A picture of a girl with a dog in the grass taken by David Pullar.

David Pullar: Scotland’s Traveller legacy

SLS UKInterview

Wee Bessie by David Pullar (2019)

“Let me tell you a little story…” is the way author David Pullar starts many of his answers.

Horticulturalist David Pullar, 34, is keeping his family’s storytelling legacy alive both as chair of the Heart Of The Travellers’ charity, set up to celebrate Traveller heritage and culture in Scotland and for his book Wee Bessie charting his Great Granny’s life as a Traveller in the 1930s – still the only children’s picture book dedicated to Scottish Travellers. Published in 2019 Wee Bessie is stocked in every library in Scotland. Interview by Nicola Baird.

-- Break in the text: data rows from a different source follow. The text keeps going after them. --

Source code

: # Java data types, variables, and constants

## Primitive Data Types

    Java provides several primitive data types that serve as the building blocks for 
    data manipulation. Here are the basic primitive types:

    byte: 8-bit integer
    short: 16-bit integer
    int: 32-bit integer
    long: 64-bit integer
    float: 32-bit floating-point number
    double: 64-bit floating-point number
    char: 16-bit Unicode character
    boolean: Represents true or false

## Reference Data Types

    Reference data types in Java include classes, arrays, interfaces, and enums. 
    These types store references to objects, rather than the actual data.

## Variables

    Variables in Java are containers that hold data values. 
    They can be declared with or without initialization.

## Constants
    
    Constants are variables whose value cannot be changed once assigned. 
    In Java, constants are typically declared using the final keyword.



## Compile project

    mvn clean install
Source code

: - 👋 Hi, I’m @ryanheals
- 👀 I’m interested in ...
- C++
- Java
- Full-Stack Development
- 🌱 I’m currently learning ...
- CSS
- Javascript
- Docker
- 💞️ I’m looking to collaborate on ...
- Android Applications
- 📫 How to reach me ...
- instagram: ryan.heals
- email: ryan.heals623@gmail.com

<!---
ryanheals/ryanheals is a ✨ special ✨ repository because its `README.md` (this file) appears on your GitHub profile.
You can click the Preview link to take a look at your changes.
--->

Q: Your great grandmother Betsy Whyte is the inspiration for your book Wee Bessie. When did you discover her legacy as a storyteller?

I was probably around 12 and all the family were together at my grandparents. I remember my uncle sitting in the chair singing The Yellow on the Broom, in which sadly the neighbouring town of Brechin was the butt of many jokes by people from Montrose. To be honest I thought it was a joke song, but then I was told it was about a book my Great Granny Bessie had written. I thought wow this is something special.

Q: Wee Bessie is a picture book for 3-6-year-olds. Why did you write a book for such young children?

I wanted to tell my Great Granny’s story but in a new way and for a new audience. Children are very impressionable, so I wanted to share with them what it was like for a child around their age who was like them physically and with the same emotions, but who had a completely separate way of living and that it was OK. The goal was that children who read the book would connect with Wee Bessie and would make up their own minds about what it meant for her to be a Traveller, giving them a connection, and better understanding, which had the potential to stay with them into adulthood.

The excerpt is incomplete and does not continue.